EXERCISE PROMPT:
The data below is to be copied exactly, line by line.

PROVIDED RECORDS:
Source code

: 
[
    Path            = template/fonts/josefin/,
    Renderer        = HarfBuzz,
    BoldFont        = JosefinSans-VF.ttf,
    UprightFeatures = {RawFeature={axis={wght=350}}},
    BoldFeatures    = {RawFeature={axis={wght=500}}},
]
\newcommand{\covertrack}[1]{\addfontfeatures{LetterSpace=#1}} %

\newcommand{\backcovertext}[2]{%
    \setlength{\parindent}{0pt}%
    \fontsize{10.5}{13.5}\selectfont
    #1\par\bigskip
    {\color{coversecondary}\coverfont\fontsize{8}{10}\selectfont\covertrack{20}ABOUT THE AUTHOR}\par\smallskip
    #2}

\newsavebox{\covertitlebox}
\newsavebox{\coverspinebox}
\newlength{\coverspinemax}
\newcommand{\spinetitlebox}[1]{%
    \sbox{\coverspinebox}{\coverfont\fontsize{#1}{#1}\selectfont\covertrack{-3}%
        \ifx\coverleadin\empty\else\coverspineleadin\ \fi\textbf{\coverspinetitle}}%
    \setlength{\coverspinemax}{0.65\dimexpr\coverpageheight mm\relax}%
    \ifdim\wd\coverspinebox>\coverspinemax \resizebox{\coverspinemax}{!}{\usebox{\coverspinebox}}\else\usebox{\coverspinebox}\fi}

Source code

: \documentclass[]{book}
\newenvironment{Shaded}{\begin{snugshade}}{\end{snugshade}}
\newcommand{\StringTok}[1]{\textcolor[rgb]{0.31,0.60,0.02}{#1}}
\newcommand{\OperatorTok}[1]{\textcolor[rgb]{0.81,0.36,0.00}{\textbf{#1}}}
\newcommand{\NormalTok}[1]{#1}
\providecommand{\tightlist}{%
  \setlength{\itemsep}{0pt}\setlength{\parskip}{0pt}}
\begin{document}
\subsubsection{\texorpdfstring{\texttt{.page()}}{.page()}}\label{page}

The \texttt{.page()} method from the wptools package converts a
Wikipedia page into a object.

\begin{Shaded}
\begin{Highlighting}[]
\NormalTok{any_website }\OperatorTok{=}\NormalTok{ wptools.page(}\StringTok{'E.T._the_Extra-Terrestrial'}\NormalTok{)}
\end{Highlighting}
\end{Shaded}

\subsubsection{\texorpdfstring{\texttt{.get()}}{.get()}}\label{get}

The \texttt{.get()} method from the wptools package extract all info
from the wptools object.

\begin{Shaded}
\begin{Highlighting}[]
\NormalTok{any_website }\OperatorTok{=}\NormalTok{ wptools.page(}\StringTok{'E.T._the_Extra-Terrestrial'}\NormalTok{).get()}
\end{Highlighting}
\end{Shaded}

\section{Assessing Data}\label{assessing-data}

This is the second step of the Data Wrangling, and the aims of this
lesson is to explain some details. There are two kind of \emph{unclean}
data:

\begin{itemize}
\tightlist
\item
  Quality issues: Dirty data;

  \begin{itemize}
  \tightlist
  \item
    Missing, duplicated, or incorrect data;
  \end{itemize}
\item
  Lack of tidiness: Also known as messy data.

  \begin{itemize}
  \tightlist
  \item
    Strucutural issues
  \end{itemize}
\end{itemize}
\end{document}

RESPONSE:
Source code

: 
[
    Path            = template/fonts/josefin/,
    Renderer        = HarfBuzz,
    BoldFont        = JosefinSans-VF.ttf,
    UprightFeatures = {RawFeature={axis={wght=350}}},
    BoldFeatures    = {RawFeature={axis={wght=500}}},
]
\newcommand{\covertrack}[1]{\addfontfeatures{LetterSpace=#1}} %

\newcommand{\backcovertext}[2]{%
    \setlength{\parindent}{0pt}%
    \fontsize{10.5}{13.5}\selectfont
    #1\par\bigskip
    {\color{coversecondary}\coverfont\fontsize{8}{10}\selectfont\covertrack{20}ABOUT THE AUTHOR}\par\smallskip
    #2}

\newsavebox{\covertitlebox}
\newsavebox{\coverspinebox}
\newlength{\coverspinemax}
\newcommand{\spinetitlebox}[1]{%
    \sbox{\coverspinebox}{\coverfont\fontsize{#1}{#1}\selectfont\covertrack{-3}%
        \ifx\coverleadin\empty\else\coverspineleadin\ \fi\textbf{\coverspinetitle}}%
    \setlength{\coverspinemax}{0.65\dimexpr\coverpageheight mm\relax}%
    \ifdim\wd\coverspinebox>\coverspinemax \resizebox{\coverspinemax}{!}{\usebox{\coverspinebox}}\else\usebox{\coverspinebox}\fi}

Source code

: \documentclass[]{book}
\newenvironment{Shaded}{\begin{snugshade}}{\end{snugshade}}
\newcommand{\StringTok}[1]{\textcolor[rgb]{0.31,0.60,0.02}{#1}}
\newcommand{\OperatorTok}[1]{\textcolor[rgb]{0.81,0.36,0.00}{\textbf{#1}}}
\newcommand{\NormalTok}[1]{#1}
\providecommand{\tightlist}{%
  \setlength{\itemsep}{0pt}\setlength{\parskip}{0pt}}
\begin{document}
\subsubsection{\texorpdfstring{\texttt{.page()}}{.page()}}\label{page}

The \texttt{.page()} method from the wptools package converts a
Wikipedia page into a object.

\begin{Shaded}
\begin{Highlighting}[]
\NormalTok{any_website }\OperatorTok{=}\NormalTok{ wptools.page(}\StringTok{'E.T._the_Extra-Terrestrial'}\NormalTok{)}
\end{Highlighting}
\end{Shaded}

\subsubsection{\texorpdfstring{\texttt{.get()}}{.get()}}\label{get}

The \texttt{.get()} method from the wptools package extract all info
from the wptools object.

\begin{Shaded}
\begin{Highlighting}[]
\NormalTok{any_website }\OperatorTok{=}\NormalTok{ wptools.page(}\StringTok{'E.T._the_Extra-Terrestrial'}\NormalTok{).get()}
\end{Highlighting}
\end{Shaded}

\section{Assessing Data}\label{assessing-data}

This is the second step of the Data Wrangling, and the aims of this
lesson is to explain some details. There are two kind of \emph{unclean}
data:

\begin{itemize}
\tightlist
\item
  Quality issues: Dirty data;

  \begin{itemize}
  \tightlist
  \item
    Missing, duplicated, or incorrect data;
  \end{itemize}
\item
  Lack of tidiness: Also known as messy data.

  \begin{itemize}
  \tightlist
  \item
    Strucutural issues
  \end{itemize}
\end{itemize}
\end{document}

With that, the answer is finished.